DARE (Distributed Representations for model mergEd models)¶
In model merging, a key challenge is that task-specific updates from different fine-tuned models often occupy overlapping parameter regions, causing destructive interference when simply averaged or added. DARE addresses this by randomly dropping and rescaling elements of each model's task vector before merging, effectively distributing each model's contribution across disjoint parameter subsets1.
Core Idea. For each fine-tuned model, DARE constructs its task vector \(\tau_i = \theta_i - \theta_0\) relative to the pretrained model \(\theta_0\). It then randomly drops a fraction \(p\) (sparsity ratio) of the elements in each task vector and rescales the remaining elements by \(1/(1-p)\) to maintain the expected sum.
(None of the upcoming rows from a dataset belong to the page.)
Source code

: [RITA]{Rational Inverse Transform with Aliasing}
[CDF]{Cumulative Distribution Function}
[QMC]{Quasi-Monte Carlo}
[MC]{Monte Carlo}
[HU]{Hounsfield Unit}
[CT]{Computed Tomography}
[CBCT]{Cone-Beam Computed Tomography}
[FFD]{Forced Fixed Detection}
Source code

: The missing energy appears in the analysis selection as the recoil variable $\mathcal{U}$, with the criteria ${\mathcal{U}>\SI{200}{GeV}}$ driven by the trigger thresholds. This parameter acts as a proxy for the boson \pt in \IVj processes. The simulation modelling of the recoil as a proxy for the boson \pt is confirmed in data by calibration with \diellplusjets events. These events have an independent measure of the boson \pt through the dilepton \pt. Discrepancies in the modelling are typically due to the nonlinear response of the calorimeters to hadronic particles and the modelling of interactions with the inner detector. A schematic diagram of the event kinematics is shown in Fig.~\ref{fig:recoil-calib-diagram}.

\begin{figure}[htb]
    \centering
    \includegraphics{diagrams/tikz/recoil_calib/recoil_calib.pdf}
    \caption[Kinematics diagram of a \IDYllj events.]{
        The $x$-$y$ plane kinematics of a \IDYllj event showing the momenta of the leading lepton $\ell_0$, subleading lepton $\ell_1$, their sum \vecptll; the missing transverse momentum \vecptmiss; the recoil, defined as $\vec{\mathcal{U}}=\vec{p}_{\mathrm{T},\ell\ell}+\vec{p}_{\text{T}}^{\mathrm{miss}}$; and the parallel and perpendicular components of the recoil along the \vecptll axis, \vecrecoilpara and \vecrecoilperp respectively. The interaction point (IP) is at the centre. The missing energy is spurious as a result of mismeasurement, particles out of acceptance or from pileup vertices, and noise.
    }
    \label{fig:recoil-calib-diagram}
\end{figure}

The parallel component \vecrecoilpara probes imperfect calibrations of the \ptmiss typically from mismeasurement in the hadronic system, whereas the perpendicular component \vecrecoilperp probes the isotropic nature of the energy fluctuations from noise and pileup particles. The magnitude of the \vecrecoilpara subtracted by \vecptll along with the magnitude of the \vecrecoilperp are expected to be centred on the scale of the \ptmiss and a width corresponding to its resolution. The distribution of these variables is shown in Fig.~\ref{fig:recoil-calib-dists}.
Because the drops are independent across models, each parameter position predominantly carries the signal of a single model, reducing negative interference.
Mathematical Formulation¶
Given a pretrained model \(\theta_0\) and \(K\) fine-tuned models \(\{\theta_i\}_{i=1}^K\), DARE proceeds as follows:
-
Task Vector Construction: For each model \(i\), compute the task vector: $\(\tau_i = \theta_i - \theta_0\)$
-
Random Drop and Rescale: For each element in \(\tau_i\), apply a random binary mask \(M_i \in \{0, 1\}^{|\theta|}\) where each element is independently set to 0 with probability \(p\) (the sparsity ratio): $\(\tilde{\tau}_i = \frac{M_i \odot \tau_i}{1 - p}\)$ where \(\odot\) denotes element-wise multiplication, and the rescaling factor \(1/(1-p)\) ensures \(\mathbb{E}[\tilde{\tau}_i] = \tau_i\).
-
Merging: The merged model is obtained by summing (or applying a merge function to) the pruned task vectors and adding to the pretrained model: $\(\theta = \theta_0 + \lambda \sum_{i=1}^{K} \tilde{\tau}_i\)$ where \(\lambda\) is the scaling factor.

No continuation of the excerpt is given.